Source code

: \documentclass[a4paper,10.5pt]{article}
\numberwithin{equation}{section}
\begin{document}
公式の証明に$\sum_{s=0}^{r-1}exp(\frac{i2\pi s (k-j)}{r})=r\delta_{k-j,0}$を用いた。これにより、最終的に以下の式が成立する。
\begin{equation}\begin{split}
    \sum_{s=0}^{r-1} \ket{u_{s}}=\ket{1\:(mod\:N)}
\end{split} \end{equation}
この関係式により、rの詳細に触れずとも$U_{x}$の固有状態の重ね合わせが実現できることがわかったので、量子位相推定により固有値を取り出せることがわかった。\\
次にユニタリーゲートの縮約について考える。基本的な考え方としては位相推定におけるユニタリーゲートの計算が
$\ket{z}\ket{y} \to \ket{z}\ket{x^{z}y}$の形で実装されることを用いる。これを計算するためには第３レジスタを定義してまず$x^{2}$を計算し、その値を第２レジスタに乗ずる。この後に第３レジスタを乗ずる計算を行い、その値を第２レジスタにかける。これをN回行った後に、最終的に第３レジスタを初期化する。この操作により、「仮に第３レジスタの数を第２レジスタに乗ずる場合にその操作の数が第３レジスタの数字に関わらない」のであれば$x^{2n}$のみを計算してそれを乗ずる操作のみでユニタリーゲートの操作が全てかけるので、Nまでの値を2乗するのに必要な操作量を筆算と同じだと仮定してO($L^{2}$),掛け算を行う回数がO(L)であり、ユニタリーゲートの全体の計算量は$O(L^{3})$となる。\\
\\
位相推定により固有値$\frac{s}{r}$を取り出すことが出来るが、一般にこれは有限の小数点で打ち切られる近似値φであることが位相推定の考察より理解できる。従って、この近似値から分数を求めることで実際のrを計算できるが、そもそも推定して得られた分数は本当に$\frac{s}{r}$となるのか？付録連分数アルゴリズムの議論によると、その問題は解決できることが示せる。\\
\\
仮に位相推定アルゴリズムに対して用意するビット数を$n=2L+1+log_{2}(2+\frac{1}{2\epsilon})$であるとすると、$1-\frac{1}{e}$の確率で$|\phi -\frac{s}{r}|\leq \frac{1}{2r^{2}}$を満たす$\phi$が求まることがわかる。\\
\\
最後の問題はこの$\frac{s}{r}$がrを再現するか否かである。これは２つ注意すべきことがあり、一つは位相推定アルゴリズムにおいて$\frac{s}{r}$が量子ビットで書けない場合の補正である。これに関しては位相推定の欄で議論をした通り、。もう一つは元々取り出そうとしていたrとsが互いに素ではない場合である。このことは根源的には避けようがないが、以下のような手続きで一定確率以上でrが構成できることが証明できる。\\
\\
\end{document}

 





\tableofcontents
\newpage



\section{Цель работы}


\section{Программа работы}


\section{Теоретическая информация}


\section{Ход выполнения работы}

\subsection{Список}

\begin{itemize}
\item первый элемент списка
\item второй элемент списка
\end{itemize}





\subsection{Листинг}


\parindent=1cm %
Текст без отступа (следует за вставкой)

Exercise aim: Wherever the string "работы" turns up in the material, copy the whole line.

Answer space:
\section{Цель работы}
\section{Программа работы}
\section{Ход выполнения работы}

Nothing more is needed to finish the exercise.